===== Data in this exercise =====

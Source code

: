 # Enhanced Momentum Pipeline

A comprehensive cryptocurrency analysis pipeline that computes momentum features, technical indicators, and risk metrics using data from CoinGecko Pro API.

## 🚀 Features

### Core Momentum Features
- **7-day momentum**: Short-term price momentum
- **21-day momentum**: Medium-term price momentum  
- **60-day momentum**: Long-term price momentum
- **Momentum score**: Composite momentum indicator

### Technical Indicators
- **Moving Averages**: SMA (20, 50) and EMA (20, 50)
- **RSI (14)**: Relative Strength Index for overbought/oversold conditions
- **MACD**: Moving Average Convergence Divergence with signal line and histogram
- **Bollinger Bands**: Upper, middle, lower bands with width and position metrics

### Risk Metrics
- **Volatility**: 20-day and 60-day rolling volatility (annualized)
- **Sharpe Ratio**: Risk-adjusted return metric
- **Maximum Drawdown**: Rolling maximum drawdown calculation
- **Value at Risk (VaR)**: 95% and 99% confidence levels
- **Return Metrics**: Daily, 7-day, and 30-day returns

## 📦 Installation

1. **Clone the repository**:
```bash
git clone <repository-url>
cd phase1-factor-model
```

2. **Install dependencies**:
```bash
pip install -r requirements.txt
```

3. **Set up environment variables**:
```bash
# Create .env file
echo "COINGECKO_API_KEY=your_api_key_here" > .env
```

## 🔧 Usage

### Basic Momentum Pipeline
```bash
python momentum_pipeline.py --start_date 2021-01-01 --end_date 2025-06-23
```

=====
===== Data in this exercise =====

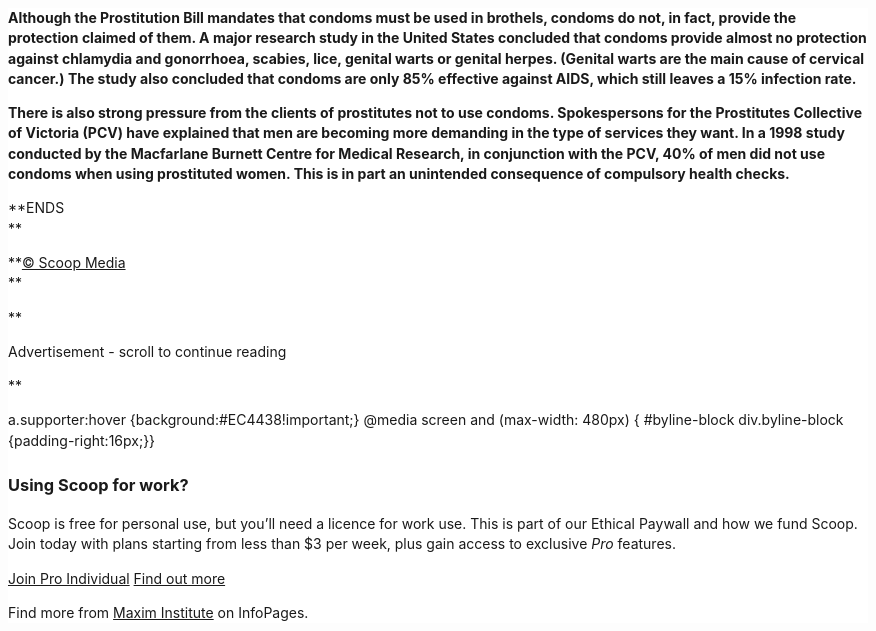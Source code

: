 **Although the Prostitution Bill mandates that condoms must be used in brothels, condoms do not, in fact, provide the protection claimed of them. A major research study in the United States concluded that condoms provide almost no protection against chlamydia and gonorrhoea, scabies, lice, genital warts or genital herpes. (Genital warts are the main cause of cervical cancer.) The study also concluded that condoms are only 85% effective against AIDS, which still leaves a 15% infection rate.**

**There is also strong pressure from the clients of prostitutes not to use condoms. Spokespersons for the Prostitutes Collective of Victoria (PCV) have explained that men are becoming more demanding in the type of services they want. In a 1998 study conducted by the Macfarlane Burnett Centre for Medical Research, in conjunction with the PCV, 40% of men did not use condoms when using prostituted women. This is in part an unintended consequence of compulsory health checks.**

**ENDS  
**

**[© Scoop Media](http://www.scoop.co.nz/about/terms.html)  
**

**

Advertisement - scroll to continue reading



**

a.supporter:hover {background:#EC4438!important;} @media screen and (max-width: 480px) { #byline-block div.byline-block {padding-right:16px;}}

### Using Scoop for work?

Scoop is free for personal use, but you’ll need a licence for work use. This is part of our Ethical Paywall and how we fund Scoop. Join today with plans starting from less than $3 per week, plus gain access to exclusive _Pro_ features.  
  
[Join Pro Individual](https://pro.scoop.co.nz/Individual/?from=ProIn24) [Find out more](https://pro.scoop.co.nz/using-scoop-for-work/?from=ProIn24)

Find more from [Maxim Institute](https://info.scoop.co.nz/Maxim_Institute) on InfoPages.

=====

# Problem to work on
Give back exactly the lines above starting at the line where "and (max-width: 480px)" appears and ending at the line where "### Using Scoop for work?" appears, both included, with no other lines.

# Solved exercise
a.supporter:hover {background:#EC4438!important;} @media screen and (max-width: 480px) { #byline-block div.byline-block {padding-right:16px;}}

### Using Scoop for work?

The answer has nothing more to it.